Antonio è il primo dinosauro italiano scavato e ricostruito nello stesso luogo del ritrovamento. Inoltre è l’esemplare di adrosauro più completo mai ritrovato in Europa e il più antico del mondo. Ma per gli scienziati, che ora lo possono studiare con tutto agio, è soprattutto fonte di continue sorprese. Le sue caratteristiche sono infatti tipiche di un adrosauro primitivo. Ma allo stesso tempo molti indizi fanno pensare che sia diverso da ogni altro esemplare rinvenuto sinora. Innanzitutto le dita delle zampe superiori sono solo tre contro le quattro riscontrate in tutti gli altri suoi simili. Questa caratteristica potrebbe significare una doppia postura di Antonio: a due zampe per spostarsi e correre, a quattro per pascolare. Inoltre, l’adrosauro di Duino presenta una scarsa estensione del femore rispetto alla tibia, una certa rigidità sia del corpo che della coda e una taglia ridotta. Queste caratteristiche peculiari fanno pensare che il dinosauro facesse parte di una colonia che si ritrovò in qualche modo isolata e quindi sviluppò aspetti morfologici unici.

Un particolare, invece, che lo accomuna a tutti gli altri adrosauri è il “becco ad anatra” e il fatto che, come gli erbivori attuali quali lo gnu e l’antilope, vivesse in branchi, come testimoniato dal ritrovamento dei resti di almeno altri trenta esemplari nella zona del Villaggio del Pescatore. La Nonostante fosse vegetariano, Antonio doveva seguire una dieta altamente nutriente per sostenere i suoi 700 chilogrammi per un metro e mezzo di altezza e quattro di lunghezza.

Oltre all’interesse per Antonio in sé, i ritrovamenti nel Carso triestino potrebbero rivoluzionare il modo di valutare la paleografia della zona durante il Cretaceo Superiore. Questi animali testimoniano infatti la presenza di vaste terre emerse laddove finora si era ipotizzata una serie di ambienti prevalentemente marini. Gli adrosauri vivevano infatti generalmente in ampie praterie solcate da fiumi piuttosto lenti.

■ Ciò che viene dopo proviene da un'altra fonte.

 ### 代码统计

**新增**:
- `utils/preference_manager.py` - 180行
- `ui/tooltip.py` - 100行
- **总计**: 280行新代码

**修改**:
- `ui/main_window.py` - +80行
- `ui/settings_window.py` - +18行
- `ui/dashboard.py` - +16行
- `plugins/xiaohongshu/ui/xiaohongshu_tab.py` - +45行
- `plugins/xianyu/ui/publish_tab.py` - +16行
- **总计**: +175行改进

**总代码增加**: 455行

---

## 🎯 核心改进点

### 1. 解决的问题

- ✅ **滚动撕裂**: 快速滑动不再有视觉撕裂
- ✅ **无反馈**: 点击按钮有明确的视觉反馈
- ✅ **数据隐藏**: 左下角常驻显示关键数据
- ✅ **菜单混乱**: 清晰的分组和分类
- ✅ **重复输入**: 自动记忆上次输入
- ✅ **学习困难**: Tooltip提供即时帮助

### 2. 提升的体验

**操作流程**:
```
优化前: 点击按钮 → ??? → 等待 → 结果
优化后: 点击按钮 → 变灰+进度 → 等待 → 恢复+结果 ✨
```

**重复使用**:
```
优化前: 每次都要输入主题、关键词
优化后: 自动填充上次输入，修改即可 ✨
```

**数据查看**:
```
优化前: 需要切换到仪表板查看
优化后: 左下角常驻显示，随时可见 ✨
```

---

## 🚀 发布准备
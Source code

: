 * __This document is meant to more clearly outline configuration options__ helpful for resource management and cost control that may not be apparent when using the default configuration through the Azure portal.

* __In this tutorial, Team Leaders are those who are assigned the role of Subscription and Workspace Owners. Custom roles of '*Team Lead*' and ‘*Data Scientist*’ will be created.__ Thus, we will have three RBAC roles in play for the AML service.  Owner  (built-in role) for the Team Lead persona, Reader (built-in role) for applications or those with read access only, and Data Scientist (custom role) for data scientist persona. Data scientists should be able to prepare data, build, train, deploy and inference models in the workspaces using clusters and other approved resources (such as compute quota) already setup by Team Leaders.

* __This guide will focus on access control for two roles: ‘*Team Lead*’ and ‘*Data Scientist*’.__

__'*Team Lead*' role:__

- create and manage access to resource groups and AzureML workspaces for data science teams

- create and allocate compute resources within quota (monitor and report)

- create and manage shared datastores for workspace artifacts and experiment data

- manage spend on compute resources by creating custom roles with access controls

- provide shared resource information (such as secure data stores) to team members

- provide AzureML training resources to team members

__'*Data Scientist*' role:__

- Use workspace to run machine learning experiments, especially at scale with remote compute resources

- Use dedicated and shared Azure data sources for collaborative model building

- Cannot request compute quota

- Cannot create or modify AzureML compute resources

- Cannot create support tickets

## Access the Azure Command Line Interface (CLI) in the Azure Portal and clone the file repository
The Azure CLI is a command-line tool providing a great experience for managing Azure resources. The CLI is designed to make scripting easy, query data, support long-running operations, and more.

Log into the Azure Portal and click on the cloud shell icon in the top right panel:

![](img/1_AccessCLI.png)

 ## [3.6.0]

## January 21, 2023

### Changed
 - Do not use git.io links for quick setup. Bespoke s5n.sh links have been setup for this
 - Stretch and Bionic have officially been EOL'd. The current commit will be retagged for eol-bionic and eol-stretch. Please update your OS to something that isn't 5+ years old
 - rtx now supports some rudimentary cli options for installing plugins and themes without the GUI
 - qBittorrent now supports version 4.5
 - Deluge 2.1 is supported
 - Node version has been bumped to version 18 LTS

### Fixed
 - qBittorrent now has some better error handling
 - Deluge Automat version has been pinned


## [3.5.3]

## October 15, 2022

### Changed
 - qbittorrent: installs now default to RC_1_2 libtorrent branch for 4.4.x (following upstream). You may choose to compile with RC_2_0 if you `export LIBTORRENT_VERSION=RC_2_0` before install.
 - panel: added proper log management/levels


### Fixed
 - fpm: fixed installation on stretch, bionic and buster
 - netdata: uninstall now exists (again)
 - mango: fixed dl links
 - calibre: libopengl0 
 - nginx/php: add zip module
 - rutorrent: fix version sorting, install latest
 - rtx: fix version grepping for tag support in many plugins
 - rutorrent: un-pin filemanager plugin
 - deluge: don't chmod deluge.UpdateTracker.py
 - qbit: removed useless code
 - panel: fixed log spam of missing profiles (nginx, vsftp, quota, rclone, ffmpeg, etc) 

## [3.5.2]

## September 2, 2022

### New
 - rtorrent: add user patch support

Ed è proprio sulle rive di uno di questi corsi d’acqua che Antonio probabilmente è morto all’età di sei anni. Dopo un brevissimo trasporto, è stato depositato in una laguna o in un lago costiero dove è stato seppellito da fini sedimenti trasportati dall’acqua. La tranquillità dell’ambiente, la composizione chimica dell’acqua e l’assenza di predatori o necrofagi, insieme alla velocità del seppellimento, hanno consentito ai resti organici del dinosauro di conservarsi in modo perfetto nel corso dei lunghi processi geologici che hanno trasformato in roccia gli originali fanghi calcarei incoerenti.